When I started painting, one thing I really liked, wherever I was, was the earth. So if I was at the beach, if I would be at Long Island, I’d try and get the colour of the sand. I really do like doing that. So often, when I start doing a painting, I will get a certain colour. The sand out West in America is a different colour, it’s more pink. So this is just me trying to get the sand. You’ll see it’s dirty here and that’s often Blendini. 

KW: This painting is more reminiscent of Tiepolo’s style. 

PM: He was such a great draughtsman, to me he seems modern. A nostril is just a little squiggle, and I love the fact that he isn’t modern and it looks just like a little modern cartoon to me. I just love that coming through the ages. There’s an expression, “Life is what happens on your way to doing other things.” That’s a bit what happens in my pictures. I often will start out to try and do something else, but I’m not strict about that and if something arrives that I like better then it takes over — a new driver on the engine, so I’m going with him. This picture, John’s Room, was going to be my attempt to do folds in clothing, which I love, the great traditional thing. I thought, I’ll see if I can do that. And I got the under-painting done and I painted this character in, and suddenly I thought, gosh! That reminds me of Linda a bit, and this little character reminds me of John Lennon, so that little face became John Lennon — his cloak or whatever he’s wearing. I lost interest in the folds. I thought, I’ll do that another time, and this became one of John’s little caricatures that he used to draw, so I just scratched the stuff in. These weird faces hanging out of the frame, that’s a sort of Tiepolo reference, you know the way he often had little legs hanging over frames — which I loved — and his friend Bellini the architect is supposed to have made special frames to let the legs come over. 

KW: Are you in the middle of a lot of new work at the moment? 

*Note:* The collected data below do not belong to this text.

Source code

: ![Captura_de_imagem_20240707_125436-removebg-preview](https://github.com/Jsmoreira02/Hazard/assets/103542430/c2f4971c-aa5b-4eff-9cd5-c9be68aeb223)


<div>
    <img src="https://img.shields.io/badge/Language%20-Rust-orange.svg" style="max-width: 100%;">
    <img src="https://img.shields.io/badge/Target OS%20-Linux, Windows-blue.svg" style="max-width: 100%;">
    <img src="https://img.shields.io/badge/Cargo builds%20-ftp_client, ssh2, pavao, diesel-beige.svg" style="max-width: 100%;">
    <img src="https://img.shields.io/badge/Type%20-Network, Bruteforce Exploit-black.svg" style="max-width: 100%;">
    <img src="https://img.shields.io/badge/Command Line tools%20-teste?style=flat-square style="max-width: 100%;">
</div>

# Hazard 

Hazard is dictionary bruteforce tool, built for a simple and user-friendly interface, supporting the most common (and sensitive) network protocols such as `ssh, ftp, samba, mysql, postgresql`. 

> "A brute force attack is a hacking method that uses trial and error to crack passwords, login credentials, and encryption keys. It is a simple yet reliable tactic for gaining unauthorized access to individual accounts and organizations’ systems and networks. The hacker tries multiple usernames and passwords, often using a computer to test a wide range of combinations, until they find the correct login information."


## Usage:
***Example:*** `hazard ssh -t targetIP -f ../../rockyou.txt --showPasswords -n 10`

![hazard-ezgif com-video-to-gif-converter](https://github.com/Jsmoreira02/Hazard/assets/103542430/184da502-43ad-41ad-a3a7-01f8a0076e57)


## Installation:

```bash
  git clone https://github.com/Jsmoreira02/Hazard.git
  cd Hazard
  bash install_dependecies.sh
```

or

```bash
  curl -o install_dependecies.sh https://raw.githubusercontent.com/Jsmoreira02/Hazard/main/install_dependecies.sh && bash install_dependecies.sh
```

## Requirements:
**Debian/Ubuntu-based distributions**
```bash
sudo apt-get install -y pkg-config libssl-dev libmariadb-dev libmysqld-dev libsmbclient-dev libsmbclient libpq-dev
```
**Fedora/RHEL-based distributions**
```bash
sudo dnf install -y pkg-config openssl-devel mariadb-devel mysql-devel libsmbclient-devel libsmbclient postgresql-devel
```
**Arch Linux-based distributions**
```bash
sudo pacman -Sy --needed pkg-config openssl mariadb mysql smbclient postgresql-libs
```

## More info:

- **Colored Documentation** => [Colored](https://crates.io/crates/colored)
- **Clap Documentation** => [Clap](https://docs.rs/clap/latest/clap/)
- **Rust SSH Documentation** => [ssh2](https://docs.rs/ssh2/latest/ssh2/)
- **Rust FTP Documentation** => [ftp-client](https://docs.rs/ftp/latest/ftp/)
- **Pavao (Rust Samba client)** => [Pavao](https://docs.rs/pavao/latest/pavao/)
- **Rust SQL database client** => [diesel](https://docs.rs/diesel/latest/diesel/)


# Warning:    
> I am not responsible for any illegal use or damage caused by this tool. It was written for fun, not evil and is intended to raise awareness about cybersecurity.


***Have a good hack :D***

PM: No, I’ve done a few things in the past couple of years. Not an awful lot. I think some of them were just therapy, but again I don’t think that’s a bad thing. Yeah, It’s been quite grief-laden, the last couple of years, so anything I’ve done has picked up a tinge of that. A bit stark. A bit sad, dark perhaps. But it was good to do them. I’m glad I did.

KW: Do you feel you’ve laid the ghost of not having gone to art school with the show and now the book? 

PM: Yeah, I definitely got over that when I started painting. Because, you know, I wouldn’t paint before because of that; so the moment I could paint I got rid of that. I allowed myself to paint because I realised it wasn’t a problem that I hadn’t been to art school. After all, I hadn’t gone to music college.